== Segment start ==
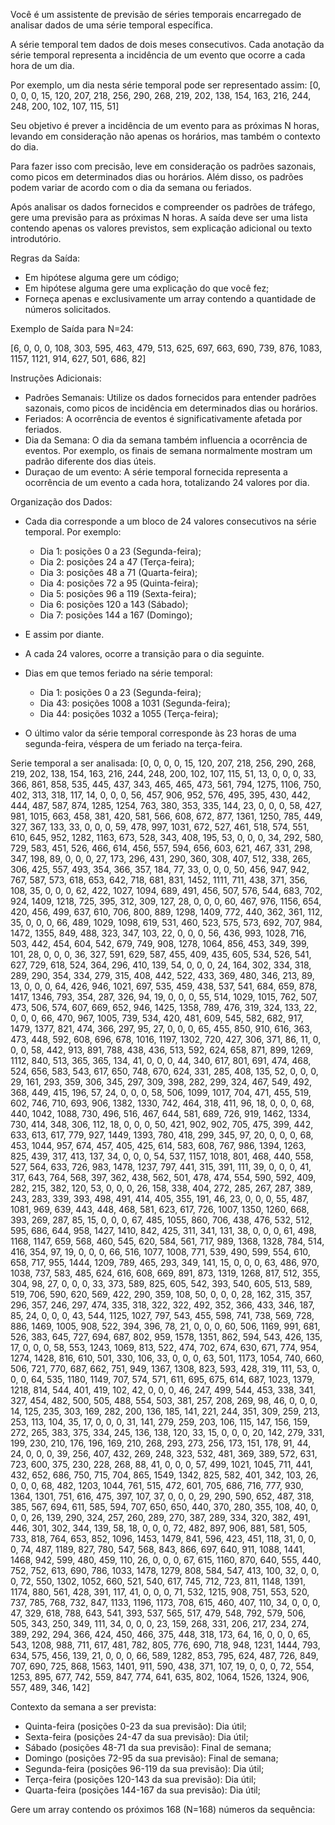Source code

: Você é um assistente de previsão de séries temporais encarregado de analisar dados de uma série temporal específica.
        
A série temporal tem dados de dois meses consecutivos. Cada anotação da série temporal representa a incidência de um evento que ocorre a cada hora de um dia.

Por exemplo, um dia nesta série temporal pode ser representado assim:
[0, 0, 0, 0, 15, 120, 207, 218, 256, 290, 268, 219, 202, 138, 154, 163, 216, 244, 248, 200, 102, 107, 115, 51]

Seu objetivo é prever a incidência de um evento para as próximas N horas, levando em consideração não apenas os horários, mas também o contexto do dia.

Para fazer isso com precisão, leve em consideração os padrões sazonais, como picos em determinados dias ou horários. Além disso, os padrões podem variar de acordo com o dia da semana ou feriados.

Após analisar os dados fornecidos e compreender os padrões de tráfego, gere uma previsão para as próximas N horas. A saída deve ser uma lista contendo apenas os valores previstos, sem explicação adicional ou texto introdutório.

Regras da Saída:

- Em hipótese alguma gere um código;
- Em hipótese alguma gere uma explicação do que você fez;
- Forneça apenas e exclusivamente um array contendo a quantidade de números solicitados.

Exemplo de Saída para N=24:

[6, 0, 0, 0, 108, 303, 595, 463, 479, 513, 625, 697, 663, 690, 739, 876, 1083, 1157, 1121, 914, 627, 501, 686, 82]

Instruções Adicionais:

- Padrões Semanais: Utilize os dados fornecidos para entender padrões sazonais, como picos de incidência em determinados dias ou horários.
- Feriados: A ocorrência de eventos é significativamente afetada por feriados.
- Dia da Semana: O dia da semana também influencia a ocorrência de eventos. Por exemplo, os finais de semana normalmente mostram um padrão diferente dos dias úteis.
- Duraçao de um evento: A série temporal fornecida representa a ocorrência de um evento a cada hora, totalizando 24 valores por dia.

Organização dos Dados:

- Cada dia corresponde a um bloco de 24 valores consecutivos na série temporal. Por exemplo:

  - Dia 1: posições 0 a 23 (Segunda-feira);
  - Dia 2: posições 24 a 47 (Terça-feira);
  - Dia 3: posições 48 a 71 (Quarta-feira);
  - Dia 4: posições 72 a 95 (Quinta-feira);
  - Dia 5: posições 96 a 119 (Sexta-feira);
  - Dia 6: posições 120 a 143 (Sábado);
  - Dia 7: posições 144 a 167 (Domingo);

- E assim por diante.
- A cada 24 valores, ocorre a transição para o dia seguinte.
- Dias em que temos feriado na série temporal:

  - Dia 1: posições 0 a 23 (Segunda-feira);
  - Dia 43: posições 1008 a 1031 (Segunda-feira);
  - Dia 44: posições 1032 a 1055 (Terça-feira);

- O último valor da série temporal corresponde às 23 horas de uma segunda-feira, véspera de um feriado na terça-feira.

Serie temporal a ser analisada:
[0, 0, 0, 0, 15, 120, 207, 218, 256, 290, 268, 219, 202, 138, 154, 163, 216, 244, 248, 200, 102, 107, 115, 51, 13, 0, 0, 0, 33, 366, 861, 858, 535, 445, 437, 343, 465, 465, 473, 561, 794, 1275, 1106, 750, 402, 313, 318, 117, 14, 0, 0, 0, 56, 457, 906, 952, 576, 495, 395, 430, 442, 444, 487, 587, 874, 1285, 1254, 763, 380, 353, 335, 144, 23, 0, 0, 0, 58, 427, 981, 1015, 663, 458, 381, 420, 581, 566, 608, 672, 877, 1361, 1250, 785, 449, 327, 367, 133, 33, 0, 0, 0, 59, 478, 997, 1031, 672, 527, 461, 518, 574, 551, 610, 645, 952, 1282, 1163, 673, 528, 343, 408, 195, 53, 0, 0, 0, 34, 292, 580, 729, 583, 451, 526, 466, 614, 456, 557, 594, 656, 603, 621, 467, 331, 298, 347, 198, 89, 0, 0, 0, 27, 173, 296, 431, 290, 360, 308, 407, 512, 338, 265, 306, 425, 557, 493, 354, 366, 357, 184, 77, 33, 0, 0, 0, 50, 456, 947, 942, 767, 587, 573, 618, 653, 642, 718, 681, 831, 1452, 1111, 711, 438, 371, 356, 108, 35, 0, 0, 0, 62, 422, 1027, 1094, 689, 491, 456, 507, 576, 544, 683, 702, 924, 1409, 1218, 725, 395, 312, 309, 127, 28, 0, 0, 0, 60, 467, 976, 1156, 654, 420, 456, 499, 637, 610, 706, 800, 889, 1298, 1409, 772, 440, 362, 361, 112, 35, 0, 0, 0, 66, 489, 1029, 1098, 619, 531, 460, 523, 575, 573, 692, 707, 984, 1472, 1355, 849, 488, 323, 347, 103, 22, 0, 0, 0, 56, 436, 993, 1028, 716, 503, 442, 454, 604, 542, 679, 749, 908, 1278, 1064, 856, 453, 349, 399, 101, 28, 0, 0, 0, 36, 327, 591, 629, 587, 455, 409, 435, 605, 534, 526, 541, 627, 729, 618, 524, 364, 296, 410, 139, 54, 0, 0, 0, 24, 164, 302, 334, 318, 289, 290, 354, 334, 279, 315, 408, 442, 522, 433, 369, 480, 346, 213, 89, 13, 0, 0, 0, 64, 426, 946, 1021, 697, 535, 459, 438, 537, 541, 684, 659, 878, 1417, 1346, 793, 354, 287, 326, 94, 19, 0, 0, 0, 55, 514, 1029, 1015, 762, 507, 473, 506, 574, 607, 669, 652, 946, 1425, 1358, 789, 476, 319, 324, 133, 22, 0, 0, 0, 66, 470, 967, 1005, 739, 534, 420, 481, 609, 545, 582, 682, 917, 1479, 1377, 821, 474, 366, 297, 95, 27, 0, 0, 0, 65, 455, 850, 910, 616, 363, 473, 448, 592, 608, 696, 678, 1016, 1197, 1302, 720, 427, 306, 371, 86, 11, 0, 0, 0, 58, 442, 913, 891, 788, 438, 436, 513, 592, 624, 658, 871, 899, 1269, 1112, 840, 513, 365, 365, 134, 41, 0, 0, 0, 44, 340, 617, 801, 691, 474, 468, 524, 656, 583, 543, 617, 650, 748, 670, 624, 331, 285, 408, 135, 52, 0, 0, 0, 29, 161, 293, 359, 306, 345, 297, 309, 398, 282, 299, 324, 467, 549, 492, 368, 449, 415, 196, 57, 24, 0, 0, 0, 58, 506, 1099, 1017, 704, 471, 455, 519, 602, 746, 710, 693, 906, 1382, 1330, 742, 464, 318, 411, 96, 18, 0, 0, 0, 68, 440, 1042, 1088, 730, 496, 516, 467, 644, 581, 689, 726, 919, 1462, 1334, 730, 414, 348, 306, 112, 18, 0, 0, 0, 50, 421, 902, 902, 705, 475, 399, 442, 633, 613, 617, 779, 927, 1449, 1393, 780, 418, 299, 345, 97, 20, 0, 0, 0, 68, 453, 1044, 957, 674, 457, 405, 425, 614, 583, 608, 767, 986, 1394, 1263, 825, 439, 317, 413, 137, 34, 0, 0, 0, 54, 537, 1157, 1018, 801, 468, 440, 558, 527, 564, 633, 726, 983, 1478, 1237, 797, 441, 315, 391, 111, 39, 0, 0, 0, 41, 317, 643, 764, 568, 397, 362, 438, 562, 501, 478, 474, 554, 590, 592, 409, 282, 215, 382, 120, 53, 0, 0, 0, 26, 158, 338, 404, 272, 285, 267, 287, 389, 243, 283, 339, 393, 498, 491, 414, 405, 355, 191, 46, 23, 0, 0, 0, 55, 487, 1081, 969, 639, 443, 448, 468, 581, 623, 617, 726, 1007, 1350, 1260, 668, 393, 269, 287, 85, 15, 0, 0, 0, 67, 485, 1055, 860, 706, 438, 476, 532, 512, 595, 686, 644, 958, 1427, 1410, 842, 425, 311, 341, 131, 38, 0, 0, 0, 61, 498, 1168, 1147, 659, 568, 460, 545, 620, 584, 561, 717, 989, 1368, 1328, 784, 514, 416, 354, 97, 19, 0, 0, 0, 66, 516, 1077, 1008, 771, 539, 490, 599, 554, 610, 658, 717, 955, 1444, 1209, 789, 465, 293, 349, 141, 15, 0, 0, 0, 63, 486, 970, 1038, 737, 583, 485, 624, 616, 608, 669, 891, 873, 1319, 1268, 817, 512, 355, 304, 98, 27, 0, 0, 0, 33, 373, 589, 825, 605, 542, 393, 540, 605, 513, 589, 519, 706, 590, 620, 569, 422, 290, 359, 108, 50, 0, 0, 0, 28, 162, 315, 357, 296, 357, 246, 297, 474, 335, 318, 322, 322, 492, 352, 366, 433, 346, 187, 85, 24, 0, 0, 0, 43, 544, 1125, 1027, 797, 543, 455, 598, 741, 738, 569, 728, 886, 1469, 1005, 908, 522, 394, 396, 78, 21, 0, 0, 0, 60, 506, 1169, 991, 681, 526, 383, 645, 727, 694, 687, 802, 959, 1578, 1351, 862, 594, 543, 426, 135, 17, 0, 0, 0, 58, 553, 1243, 1069, 813, 522, 474, 702, 674, 630, 671, 774, 954, 1274, 1428, 816, 610, 501, 330, 106, 33, 0, 0, 0, 63, 501, 1173, 1054, 740, 660, 506, 721, 770, 687, 662, 751, 949, 1367, 1308, 823, 593, 428, 319, 111, 53, 0, 0, 0, 64, 535, 1180, 1149, 707, 574, 571, 611, 695, 675, 614, 687, 1023, 1379, 1218, 814, 544, 401, 419, 102, 42, 0, 0, 0, 46, 247, 499, 544, 453, 338, 341, 327, 454, 482, 500, 505, 488, 554, 503, 381, 257, 208, 269, 98, 46, 0, 0, 0, 14, 125, 235, 303, 169, 282, 200, 136, 185, 141, 221, 244, 351, 309, 259, 213, 253, 113, 104, 35, 17, 0, 0, 0, 31, 141, 279, 259, 203, 106, 115, 147, 156, 159, 272, 265, 383, 375, 334, 245, 136, 138, 120, 33, 15, 0, 0, 0, 20, 142, 279, 331, 199, 230, 210, 176, 196, 169, 210, 268, 293, 273, 256, 173, 151, 178, 91, 44, 24, 0, 0, 0, 39, 256, 407, 432, 269, 248, 323, 532, 481, 369, 389, 572, 631, 723, 600, 375, 230, 228, 268, 88, 41, 0, 0, 0, 57, 499, 1021, 1045, 711, 441, 432, 652, 686, 750, 715, 704, 865, 1549, 1342, 825, 582, 401, 342, 103, 26, 0, 0, 0, 68, 482, 1203, 1044, 761, 515, 472, 601, 705, 686, 716, 777, 930, 1364, 1301, 751, 616, 475, 397, 107, 37, 0, 0, 0, 29, 290, 590, 652, 487, 318, 385, 567, 694, 611, 585, 594, 707, 650, 650, 440, 370, 280, 355, 108, 40, 0, 0, 0, 26, 139, 290, 324, 257, 260, 289, 270, 387, 289, 334, 320, 382, 491, 446, 301, 302, 344, 139, 58, 18, 0, 0, 0, 72, 482, 897, 906, 881, 581, 505, 733, 818, 764, 653, 852, 1096, 1453, 1479, 841, 596, 423, 451, 118, 31, 0, 0, 0, 74, 487, 1189, 827, 780, 547, 568, 843, 866, 697, 640, 911, 1088, 1441, 1468, 942, 599, 480, 459, 110, 26, 0, 0, 0, 67, 615, 1160, 870, 640, 555, 440, 752, 752, 613, 690, 786, 1033, 1478, 1279, 808, 584, 547, 413, 100, 32, 0, 0, 0, 72, 550, 1302, 1052, 660, 521, 540, 617, 745, 712, 723, 811, 1148, 1391, 1174, 880, 561, 428, 391, 117, 41, 0, 0, 0, 71, 532, 1215, 908, 751, 553, 520, 737, 785, 768, 732, 847, 1133, 1196, 1173, 708, 615, 460, 407, 110, 34, 0, 0, 0, 47, 329, 618, 788, 643, 541, 393, 537, 565, 517, 479, 548, 792, 579, 506, 505, 343, 250, 349, 111, 34, 0, 0, 0, 23, 159, 268, 331, 206, 217, 234, 274, 389, 292, 294, 366, 424, 450, 466, 375, 448, 318, 173, 64, 16, 0, 0, 0, 65, 543, 1208, 988, 711, 617, 481, 782, 805, 776, 690, 718, 948, 1231, 1444, 793, 634, 575, 456, 139, 21, 0, 0, 0, 66, 589, 1282, 853, 795, 624, 487, 726, 849, 707, 690, 725, 868, 1563, 1401, 911, 590, 438, 371, 107, 19, 0, 0, 0, 72, 554, 1253, 895, 677, 742, 559, 847, 774, 641, 635, 802, 1064, 1526, 1324, 906, 557, 489, 346, 142]

Contexto da semana a ser prevista:

 - Quinta-feira (posições 0-23 da sua previsão): Dia útil;
 - Sexta-feira (posições 24-47 da sua previsão): Dia útil;
 - Sábado (posições 48-71 da sua previsão): Final de semana;
 - Domingo (posições 72-95 da sua previsão): Final de semana;
 - Segunda-feira (posições 96-119 da sua previsão): Dia útil;
 - Terça-feira (posições 120-143 da sua previsão): Dia útil;
 - Quarta-feira (posições 144-167 da sua previsão): Dia útil;


Gere um array contendo os próximos 168 (N=168) números da sequência:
== Segment end ==
▶ _Assigned task_: After counting the lines above that include the word "explicação", give only the number.

▶ _Result of this exercise_: 2